THE HOTEL, IN SUBURBAN KYIV, WAS DECORATED in a faux medieval style, with velvet paintings on wall tapestries and fake ceiling beams. Olga joined me in the dining room for a get-to-know-you session. She told me several pieces of information that seemed unrelated to each other, though it could have been my jet lag. She was born in Azerbaijan in Astara, on the old Soviet border with Iran, in 1972. Her father was a tank commander, a colonel in charge of his regional garrison. She told me about a twenty-five-year-old woman she knew who wanted a tattoo but said her boyfriend wouldn’t like it. Olga said: “Whose body is it? Are you his pet?” Olga also told me that she was a strict vegetarian, very concerned with her health, and that she smoked cigarettes.
And we talked about the war. Olga had lost her long-standing job as a facilitator for an American adoption agency because of it, and she and her partner, Alex had to flee from the occupied zone. She said prices had risen a lot. Their rent had gone up by ten percent twice in the last two years; there were no rent controls.

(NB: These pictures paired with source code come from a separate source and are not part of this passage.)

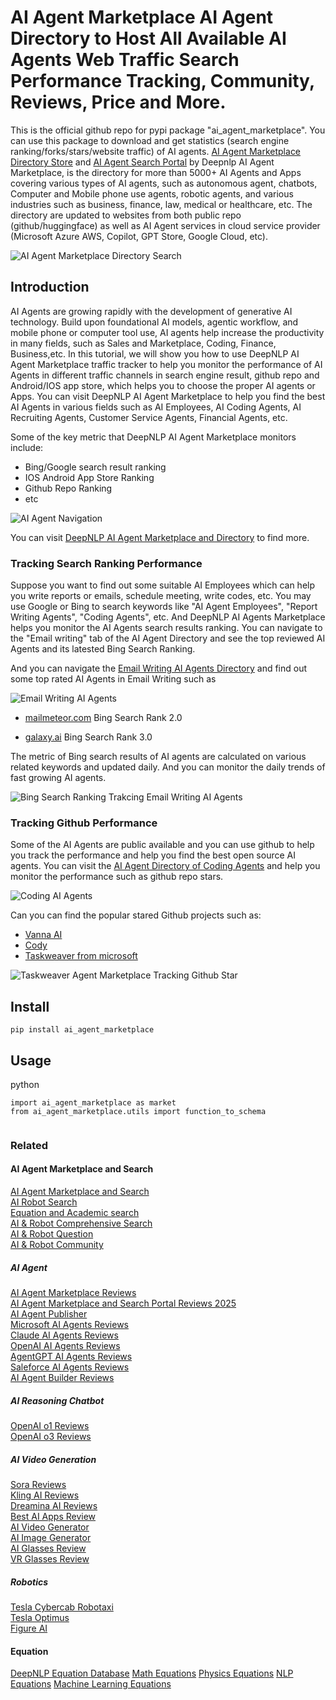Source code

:# AI Agent Marketplace AI Agent Directory to Host All Available AI Agents Web Traffic Search Performance Tracking, Community, Reviews, Price and More.

This is the official github repo for pypi package "ai_agent_marketplace". You can use this package to download and get statistics (search engine ranking/forks/stars/website traffic) of AI agents. [AI Agent Marketplace Directory Store](http://www.deepnlp.org/store/ai-agent) and [AI Agent Search Portal](http://www.deepnlp.org/search/agent) by Deepnlp AI Agent Marketplace, is the directory for more than 5000+ AI Agents and Apps covering various types of AI agents, such as autonomous agent, chatbots, Computer and Mobile phone use agents, robotic agents, and various industries such as business, finance, law, medical or healthcare, etc. The directory are updated to websites from both public repo (github/huggingface) as well as AI Agent services in cloud service provider (Microsoft Azure AWS, Copilot, GPT Store, Google Cloud, etc). 

![AI Agent Marketplace Directory Search](https://raw.githubusercontent.com/AI-Agent-Hub/AI-Agent-Marketplace/refs/heads/main/AI%20Agent%20Marketplace%20Search.jpg)


## Introduction

AI Agents are growing rapidly with the development of generative AI technology. Build upon foundational AI models, agentic workflow, and mobile phone or computer tool use, AI agents
help increase the productivity in many fields, such as Sales and Marketplace, Coding, Finance, Business,etc. In this tutorial, we will show you how to use DeepNLP AI Agent Marketplace
traffic tracker to help you monitor the performance of AI Agents in different traffic channels in search engine result, github repo and Android/IOS app store, which helps you to choose the proper
AI agents or Apps. You can visit DeepNLP AI Agent Marketplace to help you find the best AI Agents in various fields such as AI Employees, AI Coding Agents, AI Recruiting Agents, Customer Service Agents, Financial Agents, etc.

Some of the key metric that DeepNLP AI Agent Marketplace monitors include:

- Bing/Google search result ranking
- IOS Android App Store Ranking
- Github Repo Ranking
- etc

![AI Agent Navigation](https://raw.githubusercontent.com/AI-Agent-Hub/AI-Agent-Marketplace/refs/heads/main/docs/ai_agents_navigation.jpg)

You can visit [DeepNLP AI Agent Marketplace and Directory](http://www.deepnlp.org/store/ai-agent) to find more.


### Tracking Search Ranking Performance

Suppose you want to find out some suitable AI Employees which can help you write reports or emails, schedule meeting, write codes, etc. You may use Google or Bing to search keywords like "AI Agent Employees", "Report Writing Agents", "Coding Agents", etc. And DeepNLP AI Agents Marketplace helps you monitor the AI Agents search results ranking. You can navigate to the "Email writing" tab of the AI Agent Directory and see the top reviewed AI Agents and its latested Bing Search Ranking.

And you can navigate the [Email Writing AI Agents Directory](http://www.deepnlp.org/store/ai-agent?tag=Email%20Writing) and find out some top rated AI Agents in Email Writing such as 

![Email Writing AI Agents](https://raw.githubusercontent.com/AI-Agent-Hub/AI-Agent-Marketplace/refs/heads/main/docs/image_email_writing_agents.jpg)


- [mailmeteor.com](http://www.deepnlp.org/store/ai-agent/email-writing/pub-mailmeteor-com/mailmeteor-com)
Bing Search Rank 2.0

- [galaxy.ai](http://www.deepnlp.org/store/ai-agent/email-writing/pub-galaxy-ai/galaxy-ai)
 Bing Search Rank 3.0 


The metric of Bing search results of AI agents are calculated on various related keywords and updated daily. And you can monitor the daily trends of fast growing AI agents.

![Bing Search Ranking Trakcing Email Writing AI Agents](https://raw.githubusercontent.com/AI-Agent-Hub/AI-Agent-Marketplace/refs/heads/main/docs/image_email_meteor.jpg)


### Tracking Github Performance

Some of the AI Agents are public available and you can use github to help you track the performance and help you find the best open source AI agents. You can visit the [AI Agent Directory of Coding Agents](http://www.deepnlp.org/store/ai-agent?tag=Coding%20Agent) and help you monitor the performance such as github repo stars.

![Coding AI Agents](https://raw.githubusercontent.com/AI-Agent-Hub/AI-Agent-Marketplace/refs/heads/main/docs/image_coding_agents.jpg)


Can you can find the popular stared Github projects such as: 

- [Vanna AI](http://www.deepnlp.org/store/ai-agent/ai-agent/pub-vanna-ai/vanna-ai)
- [Cody](http://www.deepnlp.org/store/ai-agent/ai-agent/pub-cody-by-sourcegraph/cody-by-sourcegraph)
- [Taskweaver from microsoft](http://www.deepnlp.org/store/ai-agent/coding-agent/pub-taskweaver-microsoft/taskweaver-microsoft)

![Taskweaver Agent Marketplace Tracking Github Star](https://github.com/AI-Agent-Hub/AI-Agent-Marketplace/blob/main/docs/image_task_weaver_microsoft.jpg)


## Install


```
pip install ai_agent_marketplace

```

## Usage
python 

```
import ai_agent_marketplace as market
from ai_agent_marketplace.utils import function_to_schema


```



### Related
#### AI Agent Marketplace and Search
[AI Agent Marketplace and Search](http://www.deepnlp.org/search/agent) <br>
[AI Robot Search](http://www.deepnlp.org/search/robot) <br>
[Equation and Academic search](http://www.deepnlp.org/search/equation) <br>
[AI & Robot Comprehensive Search](http://www.deepnlp.org/search) <br>
[AI & Robot Question](http://www.deepnlp.org/question) <br>
[AI & Robot Community](http://www.deepnlp.org/community) <br>
##### AI Agent
[AI Agent Marketplace Reviews](http://www.deepnlp.org/store/ai-agent) <br>
[AI Agent Marketplace and Search Portal Reviews 2025](http://www.deepnlp.org/blog/ai-agent-marketplace-and-search-portal-reviews-2025) <br>
[AI Agent Publisher](http://www.deepnlp.org/store/pub?category=ai-agent) <br>
[Microsoft AI Agents Reviews](http://www.deepnlp.org/store/pub/pub-microsoft-ai-agent) <br>
[Claude AI Agents Reviews](http://www.deepnlp.org/store/pub/pub-claude-ai-agent) <br>
[OpenAI AI Agents Reviews](http://www.deepnlp.org/store/pub/pub-openai-ai-agent) <br>
[AgentGPT AI Agents Reviews](http://www.deepnlp.org/store/pub/pub-agentgpt) <br>
[Saleforce AI Agents Reviews](http://www.deepnlp.org/store/pub/pub-salesforce-ai-agent) <br>
[AI Agent Builder Reviews](http://www.deepnlp.org/store/ai-agent/ai-agent-builder) <br>
##### AI Reasoning Chatbot
[OpenAI o1 Reviews](http://www.deepnlp.org/store/pub/pub-openai-o1) <br>
[OpenAI o3 Reviews](http://www.deepnlp.org/store/pub/pub-openai-o3) <br>
##### AI Video Generation
[Sora Reviews](http://www.deepnlp.org/store/pub/pub-sora) <br>
[Kling AI Reviews](http://www.deepnlp.org/store/pub/pub-kling-kwai) <br>
[Dreamina AI Reviews](http://www.deepnlp.org/store/pub/pub-dreamina-douyin) <br>
[Best AI Apps Review](http://www.deepnlp.org/store/pub) <br>
[AI Video Generator](http://www.deepnlp.org/store/video-generator) <br>
[AI Image Generator](http://www.deepnlp.org/store/image-generator) <br>
[AI Glasses Review](http://www.deepnlp.org/store/ai-glasses) <br>
[VR Glasses Review](http://www.deepnlp.org/store/vr-glasses) <br>
##### Robotics
[Tesla Cybercab Robotaxi](http://www.deepnlp.org/store/pub/pub-tesla-cybercab) <br>
[Tesla Optimus](http://www.deepnlp.org/store/pub/pub-tesla-optimus) <br>
[Figure AI](http://www.deepnlp.org/store/pub/pub-figure-ai) <br>
#### Equation
[DeepNLP Equation Database](http://www.deepnlp.org/equation)
[Math Equations](http://www.deepnlp.org/equation/category/math)
[Physics Equations](http://www.deepnlp.org/equation/category/physics)
[NLP Equations](http://www.deepnlp.org/equation/category/nlp)
[Machine Learning Equations](http://www.deepnlp.org/equation/category/machine%20learning)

“I hate the people who come into my country to kill,” she said. I asked her if she had participated in the Euromaidan protests. She said no, and that all the protestors were paid, by one side or the other.
“All of them?” I was shocked at this opinion.
“Yes. You see, not all patriots jump on their desks.” She and Alex helped as volunteers for the Ukrainian war effort by delivering silencers and night vision goggles—they drove them to the front or mailed them directly to individual soldiers. These activities were
coordinated through an online forum they belonged to called the Honda Mafia, which consisted of Honda vehicle owners. Then she told me that she never watched the news on television, because it was all lies. The truth, she said, was on the Internet.